A Risk to Federalism

It always starts from the best of intentions.  The Senate is unhappy with the lack of uniformity of driving laws governing teenage drivers across the States, so it wants to impose national standards.  Specifically, the Senate wants to use a two-year, $109 billion highway bill currently under consideration as the, umm, vehicle for imposing national standards for teenager cell phone use while driving and for teenage driver licensing requirements, among others.  The thinking seems to be that the Feds got away with this concerning minimum drinking ages, so they can do it again in this area.
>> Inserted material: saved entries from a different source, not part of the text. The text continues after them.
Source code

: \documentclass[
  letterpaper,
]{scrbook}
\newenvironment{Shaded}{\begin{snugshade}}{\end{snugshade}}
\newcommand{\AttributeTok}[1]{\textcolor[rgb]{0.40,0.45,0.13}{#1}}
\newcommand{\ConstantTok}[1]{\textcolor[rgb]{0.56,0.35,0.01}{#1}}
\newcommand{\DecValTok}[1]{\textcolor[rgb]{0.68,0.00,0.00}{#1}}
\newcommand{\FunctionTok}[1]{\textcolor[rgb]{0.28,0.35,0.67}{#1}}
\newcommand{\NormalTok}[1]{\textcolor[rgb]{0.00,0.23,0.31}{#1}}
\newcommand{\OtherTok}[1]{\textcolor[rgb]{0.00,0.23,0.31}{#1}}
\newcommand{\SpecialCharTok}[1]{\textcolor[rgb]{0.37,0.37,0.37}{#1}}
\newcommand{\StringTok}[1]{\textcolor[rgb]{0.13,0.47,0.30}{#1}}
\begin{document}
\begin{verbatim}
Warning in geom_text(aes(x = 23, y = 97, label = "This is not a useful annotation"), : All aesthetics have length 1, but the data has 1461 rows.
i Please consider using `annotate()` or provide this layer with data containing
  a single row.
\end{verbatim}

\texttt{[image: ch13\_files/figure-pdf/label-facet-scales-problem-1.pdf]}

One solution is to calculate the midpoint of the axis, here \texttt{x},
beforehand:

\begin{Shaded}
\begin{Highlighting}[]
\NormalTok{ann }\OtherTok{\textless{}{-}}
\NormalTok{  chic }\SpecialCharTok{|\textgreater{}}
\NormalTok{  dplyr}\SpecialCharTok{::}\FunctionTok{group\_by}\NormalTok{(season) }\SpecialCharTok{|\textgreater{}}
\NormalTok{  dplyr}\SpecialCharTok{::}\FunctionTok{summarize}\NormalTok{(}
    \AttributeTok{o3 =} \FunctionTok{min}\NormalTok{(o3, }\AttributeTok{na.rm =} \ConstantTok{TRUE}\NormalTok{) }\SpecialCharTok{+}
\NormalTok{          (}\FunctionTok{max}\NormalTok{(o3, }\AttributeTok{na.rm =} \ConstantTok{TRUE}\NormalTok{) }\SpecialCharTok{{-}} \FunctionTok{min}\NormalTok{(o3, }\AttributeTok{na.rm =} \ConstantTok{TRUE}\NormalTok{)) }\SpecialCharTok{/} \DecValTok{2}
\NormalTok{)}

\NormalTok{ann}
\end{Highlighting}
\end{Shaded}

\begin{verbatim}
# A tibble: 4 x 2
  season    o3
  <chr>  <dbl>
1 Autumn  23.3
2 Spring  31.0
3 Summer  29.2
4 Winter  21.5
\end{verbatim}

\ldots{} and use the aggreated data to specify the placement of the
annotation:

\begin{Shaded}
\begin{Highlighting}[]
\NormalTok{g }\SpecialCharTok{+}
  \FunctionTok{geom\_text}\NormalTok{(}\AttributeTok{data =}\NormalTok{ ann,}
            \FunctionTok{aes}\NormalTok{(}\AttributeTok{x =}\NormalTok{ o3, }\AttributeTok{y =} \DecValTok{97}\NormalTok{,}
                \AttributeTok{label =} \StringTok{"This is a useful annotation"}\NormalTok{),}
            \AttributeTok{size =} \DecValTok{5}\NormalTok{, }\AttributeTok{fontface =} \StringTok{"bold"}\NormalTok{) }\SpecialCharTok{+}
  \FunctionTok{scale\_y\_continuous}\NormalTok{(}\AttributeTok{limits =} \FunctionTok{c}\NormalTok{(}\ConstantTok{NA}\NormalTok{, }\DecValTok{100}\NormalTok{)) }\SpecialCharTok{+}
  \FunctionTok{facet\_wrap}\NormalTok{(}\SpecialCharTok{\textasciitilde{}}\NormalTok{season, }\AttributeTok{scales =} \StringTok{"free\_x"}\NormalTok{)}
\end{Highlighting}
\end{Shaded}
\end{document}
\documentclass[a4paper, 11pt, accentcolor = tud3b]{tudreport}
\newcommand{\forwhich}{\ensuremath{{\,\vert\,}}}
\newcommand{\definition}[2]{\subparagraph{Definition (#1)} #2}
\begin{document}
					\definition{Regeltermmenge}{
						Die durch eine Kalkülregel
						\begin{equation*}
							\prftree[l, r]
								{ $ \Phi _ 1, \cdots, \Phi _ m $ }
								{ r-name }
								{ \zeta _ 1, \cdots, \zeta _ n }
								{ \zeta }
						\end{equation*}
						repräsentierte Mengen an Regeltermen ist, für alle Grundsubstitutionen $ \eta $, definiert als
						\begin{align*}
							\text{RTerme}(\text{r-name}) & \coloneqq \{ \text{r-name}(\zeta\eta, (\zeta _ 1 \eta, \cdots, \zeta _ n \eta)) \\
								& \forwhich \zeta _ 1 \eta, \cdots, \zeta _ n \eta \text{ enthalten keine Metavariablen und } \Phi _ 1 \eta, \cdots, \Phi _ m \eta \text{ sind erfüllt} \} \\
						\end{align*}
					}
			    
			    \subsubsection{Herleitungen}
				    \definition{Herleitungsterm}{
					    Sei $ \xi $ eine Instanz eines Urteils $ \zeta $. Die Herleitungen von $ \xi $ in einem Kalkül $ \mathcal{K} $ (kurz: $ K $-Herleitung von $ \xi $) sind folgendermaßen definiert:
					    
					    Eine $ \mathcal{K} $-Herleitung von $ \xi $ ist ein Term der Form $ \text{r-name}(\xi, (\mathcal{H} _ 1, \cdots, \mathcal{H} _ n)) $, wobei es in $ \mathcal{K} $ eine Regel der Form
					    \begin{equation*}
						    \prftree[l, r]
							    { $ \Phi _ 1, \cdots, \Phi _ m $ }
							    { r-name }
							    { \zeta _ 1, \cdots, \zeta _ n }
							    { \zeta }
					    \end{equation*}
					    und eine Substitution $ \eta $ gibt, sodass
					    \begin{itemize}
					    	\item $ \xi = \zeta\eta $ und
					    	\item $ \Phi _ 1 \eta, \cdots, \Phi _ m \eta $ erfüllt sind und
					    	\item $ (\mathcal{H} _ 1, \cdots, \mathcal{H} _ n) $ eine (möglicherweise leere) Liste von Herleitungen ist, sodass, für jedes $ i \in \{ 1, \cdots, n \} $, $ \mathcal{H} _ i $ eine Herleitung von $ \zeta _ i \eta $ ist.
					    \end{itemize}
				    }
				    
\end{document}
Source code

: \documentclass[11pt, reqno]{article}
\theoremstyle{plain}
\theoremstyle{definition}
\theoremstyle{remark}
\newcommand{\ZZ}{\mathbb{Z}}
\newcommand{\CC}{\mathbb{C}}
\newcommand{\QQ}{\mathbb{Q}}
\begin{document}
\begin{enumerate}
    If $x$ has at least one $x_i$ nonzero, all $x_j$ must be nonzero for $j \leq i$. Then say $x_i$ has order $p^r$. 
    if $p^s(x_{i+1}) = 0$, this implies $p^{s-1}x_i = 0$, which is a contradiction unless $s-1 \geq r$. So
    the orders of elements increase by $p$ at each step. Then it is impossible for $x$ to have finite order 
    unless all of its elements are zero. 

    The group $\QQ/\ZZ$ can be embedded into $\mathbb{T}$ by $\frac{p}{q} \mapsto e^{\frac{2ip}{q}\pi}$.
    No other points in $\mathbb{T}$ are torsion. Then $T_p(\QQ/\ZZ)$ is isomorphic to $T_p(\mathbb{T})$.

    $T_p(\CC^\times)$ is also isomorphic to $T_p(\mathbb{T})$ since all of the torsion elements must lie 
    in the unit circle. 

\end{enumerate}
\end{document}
But the Feds didn’t, entirely, get away with it concerning drinking ages.  In South Dakota v. Dole, the case concerning the imposition of a national minimum drinking age, the Supreme Court ruled (not entirely correctly) that

[T]he relatively small financial inducement offered by Congress here – resulting from the State’s loss of only 5% of federal funds otherwise obtainable under certain highway grant programs – is not so coercive as to pass the point at which pressure turns into compulsion.

Thus, to comply with the Court’s ruling, the Senate’s use of the spending bill—or any other means—to obtain State acquiescence with the Feds’ national standard must be done carefully.

I claimed above that the Court got Dole only partially right.  Under the Federalism structure of our nation, the Federal government cannot (not just may not) force the States, individually or as a group, to do very much at all.  This is clear from Article I, Section 8; Article I, Section 10 [sic]; and the 9th and 10th Amendments.  Mandating national standards for matters that are internal to the States (vis., the rules by which a State’s citizens might drink, or drive, or etc. within that State) is prohibited by our Constitution.  The Court plainly understood this with its Dole ruling.

However.

The Court’s understanding falls short, as demonstrated by that phrase pass the point at which pressure turns into compulsion.  It waffled on where to draw that line.  It had to waffle, because that line cannot be drawn.  It is the nature and purpose of “pressure” to get the target of the pressure to comply.  The first iota of pressure has as much compulsory content as the last iota that pushes to total over that line to a compulsion that even a Supreme Court can recognize.

The President can use his bully pulpit quite legitimately—and Presidents often do, beginning with Teddy Roosevelt—to jawbone with his target audience to get this or that issue handled “his way.”  So can the Senate, or the House, or the Congress as a whole.  There is, though, a not very fine line between remonstrating, on the one hand, and forcing (or “pressuring” for) compliance—compulsion—on the other.  Putting such jawboning into legislation goes far beyond mere argument and becomes an attempt at compulsion, albeit with a cotton glove.

The greater risk is not to our teenagers, or fellow travellers, from their driving habits, but to the Federal nature of our nation from a central government imposing uniformity on things that properly are within the…province…of our States.  That greater risk includes the risk to our teenagers’ welfare.

On the other hand, this might be a fine opportunity for the States to set a powerful precedent.   This might be the place for the States to start saying, “Done and done.  Keep your Federal highway dollars.  We no longer wish to have your Federal hands in our State pockets.”